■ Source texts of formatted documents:
============================================================

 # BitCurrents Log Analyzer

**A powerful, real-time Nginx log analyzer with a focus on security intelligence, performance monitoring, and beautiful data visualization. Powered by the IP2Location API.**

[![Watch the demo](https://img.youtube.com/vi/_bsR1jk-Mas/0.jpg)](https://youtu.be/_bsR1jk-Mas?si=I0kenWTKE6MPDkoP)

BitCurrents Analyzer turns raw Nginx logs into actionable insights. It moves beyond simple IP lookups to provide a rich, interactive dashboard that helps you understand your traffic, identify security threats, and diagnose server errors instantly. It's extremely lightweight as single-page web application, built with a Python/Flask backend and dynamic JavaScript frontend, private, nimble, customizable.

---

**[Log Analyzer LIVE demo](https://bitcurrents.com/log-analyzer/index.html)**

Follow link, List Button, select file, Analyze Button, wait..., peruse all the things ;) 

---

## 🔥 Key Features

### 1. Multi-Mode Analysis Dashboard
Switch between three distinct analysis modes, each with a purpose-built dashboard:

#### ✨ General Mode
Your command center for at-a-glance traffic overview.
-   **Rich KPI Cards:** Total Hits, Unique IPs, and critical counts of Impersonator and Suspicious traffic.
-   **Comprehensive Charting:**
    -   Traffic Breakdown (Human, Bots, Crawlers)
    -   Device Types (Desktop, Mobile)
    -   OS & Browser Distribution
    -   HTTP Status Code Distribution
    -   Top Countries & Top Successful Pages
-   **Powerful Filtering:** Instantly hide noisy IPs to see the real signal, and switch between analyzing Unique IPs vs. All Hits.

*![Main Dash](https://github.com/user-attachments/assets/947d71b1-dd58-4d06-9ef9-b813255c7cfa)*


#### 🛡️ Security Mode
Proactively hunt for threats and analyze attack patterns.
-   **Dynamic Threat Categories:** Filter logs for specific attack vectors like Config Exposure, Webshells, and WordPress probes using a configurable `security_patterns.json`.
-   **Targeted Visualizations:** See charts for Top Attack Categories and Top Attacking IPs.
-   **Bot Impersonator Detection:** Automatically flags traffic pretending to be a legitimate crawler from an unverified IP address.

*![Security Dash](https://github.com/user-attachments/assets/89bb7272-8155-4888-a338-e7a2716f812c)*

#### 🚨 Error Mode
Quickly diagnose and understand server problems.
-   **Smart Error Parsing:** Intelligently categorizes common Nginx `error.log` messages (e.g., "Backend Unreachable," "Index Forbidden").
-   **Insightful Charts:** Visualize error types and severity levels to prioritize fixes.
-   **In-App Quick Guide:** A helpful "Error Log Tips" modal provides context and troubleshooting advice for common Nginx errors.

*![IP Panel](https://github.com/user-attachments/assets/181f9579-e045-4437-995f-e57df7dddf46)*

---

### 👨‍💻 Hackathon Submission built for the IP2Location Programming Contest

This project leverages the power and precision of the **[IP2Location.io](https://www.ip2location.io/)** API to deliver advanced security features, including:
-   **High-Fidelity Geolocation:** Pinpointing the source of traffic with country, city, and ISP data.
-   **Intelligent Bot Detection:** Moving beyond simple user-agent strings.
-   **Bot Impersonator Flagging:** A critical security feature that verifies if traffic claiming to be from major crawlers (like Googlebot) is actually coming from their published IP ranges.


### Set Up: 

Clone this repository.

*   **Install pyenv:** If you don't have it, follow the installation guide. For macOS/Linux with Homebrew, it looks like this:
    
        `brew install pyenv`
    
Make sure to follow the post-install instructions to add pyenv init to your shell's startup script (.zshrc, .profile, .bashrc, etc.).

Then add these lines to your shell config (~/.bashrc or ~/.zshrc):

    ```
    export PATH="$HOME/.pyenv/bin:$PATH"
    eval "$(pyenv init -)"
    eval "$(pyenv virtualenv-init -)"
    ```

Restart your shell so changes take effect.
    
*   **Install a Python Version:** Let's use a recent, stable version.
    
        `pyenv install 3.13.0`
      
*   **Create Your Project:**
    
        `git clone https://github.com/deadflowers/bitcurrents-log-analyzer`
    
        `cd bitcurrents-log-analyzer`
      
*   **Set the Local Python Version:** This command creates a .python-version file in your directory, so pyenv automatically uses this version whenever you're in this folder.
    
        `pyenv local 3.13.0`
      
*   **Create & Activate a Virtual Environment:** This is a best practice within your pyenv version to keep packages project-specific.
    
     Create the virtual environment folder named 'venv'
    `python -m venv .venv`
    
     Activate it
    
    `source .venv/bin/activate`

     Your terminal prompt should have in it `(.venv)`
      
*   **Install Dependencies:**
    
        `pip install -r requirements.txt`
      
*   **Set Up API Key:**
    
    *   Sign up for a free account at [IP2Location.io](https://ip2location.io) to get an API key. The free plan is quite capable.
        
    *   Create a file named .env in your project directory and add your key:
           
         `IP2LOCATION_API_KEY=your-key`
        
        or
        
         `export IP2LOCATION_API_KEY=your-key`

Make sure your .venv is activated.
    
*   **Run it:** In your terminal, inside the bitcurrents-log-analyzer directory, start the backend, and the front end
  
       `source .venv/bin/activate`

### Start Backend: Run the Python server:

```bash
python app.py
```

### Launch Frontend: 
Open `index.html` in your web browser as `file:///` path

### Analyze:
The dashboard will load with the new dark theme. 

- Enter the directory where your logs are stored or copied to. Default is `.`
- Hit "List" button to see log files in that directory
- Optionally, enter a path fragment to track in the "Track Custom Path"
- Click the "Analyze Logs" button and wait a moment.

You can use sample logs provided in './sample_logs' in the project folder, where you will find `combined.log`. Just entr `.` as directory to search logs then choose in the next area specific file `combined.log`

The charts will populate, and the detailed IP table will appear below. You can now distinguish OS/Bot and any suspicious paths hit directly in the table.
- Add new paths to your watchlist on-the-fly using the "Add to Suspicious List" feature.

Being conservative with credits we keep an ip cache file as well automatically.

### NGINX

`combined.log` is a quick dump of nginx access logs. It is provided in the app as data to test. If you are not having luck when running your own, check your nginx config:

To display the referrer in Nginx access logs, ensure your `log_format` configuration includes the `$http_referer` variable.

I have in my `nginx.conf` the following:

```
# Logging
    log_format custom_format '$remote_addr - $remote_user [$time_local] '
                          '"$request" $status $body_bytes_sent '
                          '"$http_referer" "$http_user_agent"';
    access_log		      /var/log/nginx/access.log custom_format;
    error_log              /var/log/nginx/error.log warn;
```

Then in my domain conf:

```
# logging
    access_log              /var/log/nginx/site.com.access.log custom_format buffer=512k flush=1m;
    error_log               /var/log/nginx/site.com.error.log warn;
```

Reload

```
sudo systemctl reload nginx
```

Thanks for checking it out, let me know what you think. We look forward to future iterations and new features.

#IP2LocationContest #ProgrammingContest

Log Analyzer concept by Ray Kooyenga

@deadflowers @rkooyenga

============================================================

■ About this task: Provide a verbatim copy of all the entries.

■ Answer box:
 # BitCurrents Log Analyzer

**A powerful, real-time Nginx log analyzer with a focus on security intelligence, performance monitoring, and beautiful data visualization. Powered by the IP2Location API.**

[![Watch the demo](https://img.youtube.com/vi/_bsR1jk-Mas/0.jpg)](https://youtu.be/_bsR1jk-Mas?si=I0kenWTKE6MPDkoP)

BitCurrents Analyzer turns raw Nginx logs into actionable insights. It moves beyond simple IP lookups to provide a rich, interactive dashboard that helps you understand your traffic, identify security threats, and diagnose server errors instantly. It's extremely lightweight as single-page web application, built with a Python/Flask backend and dynamic JavaScript frontend, private, nimble, customizable.

---

**[Log Analyzer LIVE demo](https://bitcurrents.com/log-analyzer/index.html)**

Follow link, List Button, select file, Analyze Button, wait..., peruse all the things ;) 

---

## 🔥 Key Features

### 1. Multi-Mode Analysis Dashboard
Switch between three distinct analysis modes, each with a purpose-built dashboard:

#### ✨ General Mode
Your command center for at-a-glance traffic overview.
-   **Rich KPI Cards:** Total Hits, Unique IPs, and critical counts of Impersonator and Suspicious traffic.
-   **Comprehensive Charting:**
    -   Traffic Breakdown (Human, Bots, Crawlers)
    -   Device Types (Desktop, Mobile)
    -   OS & Browser Distribution
    -   HTTP Status Code Distribution
    -   Top Countries & Top Successful Pages
-   **Powerful Filtering:** Instantly hide noisy IPs to see the real signal, and switch between analyzing Unique IPs vs. All Hits.

*![Main Dash](https://github.com/user-attachments/assets/947d71b1-dd58-4d06-9ef9-b813255c7cfa)*


#### 🛡️ Security Mode
Proactively hunt for threats and analyze attack patterns.
-   **Dynamic Threat Categories:** Filter logs for specific attack vectors like Config Exposure, Webshells, and WordPress probes using a configurable `security_patterns.json`.
-   **Targeted Visualizations:** See charts for Top Attack Categories and Top Attacking IPs.
-   **Bot Impersonator Detection:** Automatically flags traffic pretending to be a legitimate crawler from an unverified IP address.

*![Security Dash](https://github.com/user-attachments/assets/89bb7272-8155-4888-a338-e7a2716f812c)*

#### 🚨 Error Mode
Quickly diagnose and understand server problems.
-   **Smart Error Parsing:** Intelligently categorizes common Nginx `error.log` messages (e.g., "Backend Unreachable," "Index Forbidden").
-   **Insightful Charts:** Visualize error types and severity levels to prioritize fixes.
-   **In-App Quick Guide:** A helpful "Error Log Tips" modal provides context and troubleshooting advice for common Nginx errors.

*![IP Panel](https://github.com/user-attachments/assets/181f9579-e045-4437-995f-e57df7dddf46)*

---

### 👨‍💻 Hackathon Submission built for the IP2Location Programming Contest

This project leverages the power and precision of the **[IP2Location.io](https://www.ip2location.io/)** API to deliver advanced security features, including:
-   **High-Fidelity Geolocation:** Pinpointing the source of traffic with country, city, and ISP data.
-   **Intelligent Bot Detection:** Moving beyond simple user-agent strings.
-   **Bot Impersonator Flagging:** A critical security feature that verifies if traffic claiming to be from major crawlers (like Googlebot) is actually coming from their published IP ranges.


### Set Up: 

Clone this repository.

*   **Install pyenv:** If you don't have it, follow the installation guide. For macOS/Linux with Homebrew, it looks like this:
    
        `brew install pyenv`
    
Make sure to follow the post-install instructions to add pyenv init to your shell's startup script (.zshrc, .profile, .bashrc, etc.).

Then add these lines to your shell config (~/.bashrc or ~/.zshrc):

    ```
    export PATH="$HOME/.pyenv/bin:$PATH"
    eval "$(pyenv init -)"
    eval "$(pyenv virtualenv-init -)"
    ```

Restart your shell so changes take effect.
    
*   **Install a Python Version:** Let's use a recent, stable version.
    
        `pyenv install 3.13.0`
      
*   **Create Your Project:**
    
        `git clone https://github.com/deadflowers/bitcurrents-log-analyzer`
    
        `cd bitcurrents-log-analyzer`
      
*   **Set the Local Python Version:** This command creates a .python-version file in your directory, so pyenv automatically uses this version whenever you're in this folder.
    
        `pyenv local 3.13.0`
      
*   **Create & Activate a Virtual Environment:** This is a best practice within your pyenv version to keep packages project-specific.
    
     Create the virtual environment folder named 'venv'
    `python -m venv .venv`
    
     Activate it
    
    `source .venv/bin/activate`

     Your terminal prompt should have in it `(.venv)`
      
*   **Install Dependencies:**
    
        `pip install -r requirements.txt`
      
*   **Set Up API Key:**
    
    *   Sign up for a free account at [IP2Location.io](https://ip2location.io) to get an API key. The free plan is quite capable.
        
    *   Create a file named .env in your project directory and add your key:
           
         `IP2LOCATION_API_KEY=your-key`
        
        or
        
         `export IP2LOCATION_API_KEY=your-key`

Make sure your .venv is activated.
    
*   **Run it:** In your terminal, inside the bitcurrents-log-analyzer directory, start the backend, and the front end
  
       `source .venv/bin/activate`

### Start Backend: Run the Python server:

```bash
python app.py
```

### Launch Frontend: 
Open `index.html` in your web browser as `file:///` path

### Analyze:
The dashboard will load with the new dark theme. 

- Enter the directory where your logs are stored or copied to. Default is `.`
- Hit "List" button to see log files in that directory
- Optionally, enter a path fragment to track in the "Track Custom Path"
- Click the "Analyze Logs" button and wait a moment.

You can use sample logs provided in './sample_logs' in the project folder, where you will find `combined.log`. Just entr `.` as directory to search logs then choose in the next area specific file `combined.log`

The charts will populate, and the detailed IP table will appear below. You can now distinguish OS/Bot and any suspicious paths hit directly in the table.
- Add new paths to your watchlist on-the-fly using the "Add to Suspicious List" feature.

Being conservative with credits we keep an ip cache file as well automatically.

### NGINX

`combined.log` is a quick dump of nginx access logs. It is provided in the app as data to test. If you are not having luck when running your own, check your nginx config:

To display the referrer in Nginx access logs, ensure your `log_format` configuration includes the `$http_referer` variable.

I have in my `nginx.conf` the following:

```
# Logging
    log_format custom_format '$remote_addr - $remote_user [$time_local] '
                          '"$request" $status $body_bytes_sent '
                          '"$http_referer" "$http_user_agent"';
    access_log		      /var/log/nginx/access.log custom_format;
    error_log              /var/log/nginx/error.log warn;
```

Then in my domain conf:

```
# logging
    access_log              /var/log/nginx/site.com.access.log custom_format buffer=512k flush=1m;
    error_log               /var/log/nginx/site.com.error.log warn;
```

Reload

```
sudo systemctl reload nginx
```

Thanks for checking it out, let me know what you think. We look forward to future iterations and new features.

#IP2LocationContest #ProgrammingContest

Log Analyzer concept by Ray Kooyenga

@deadflowers @rkooyenga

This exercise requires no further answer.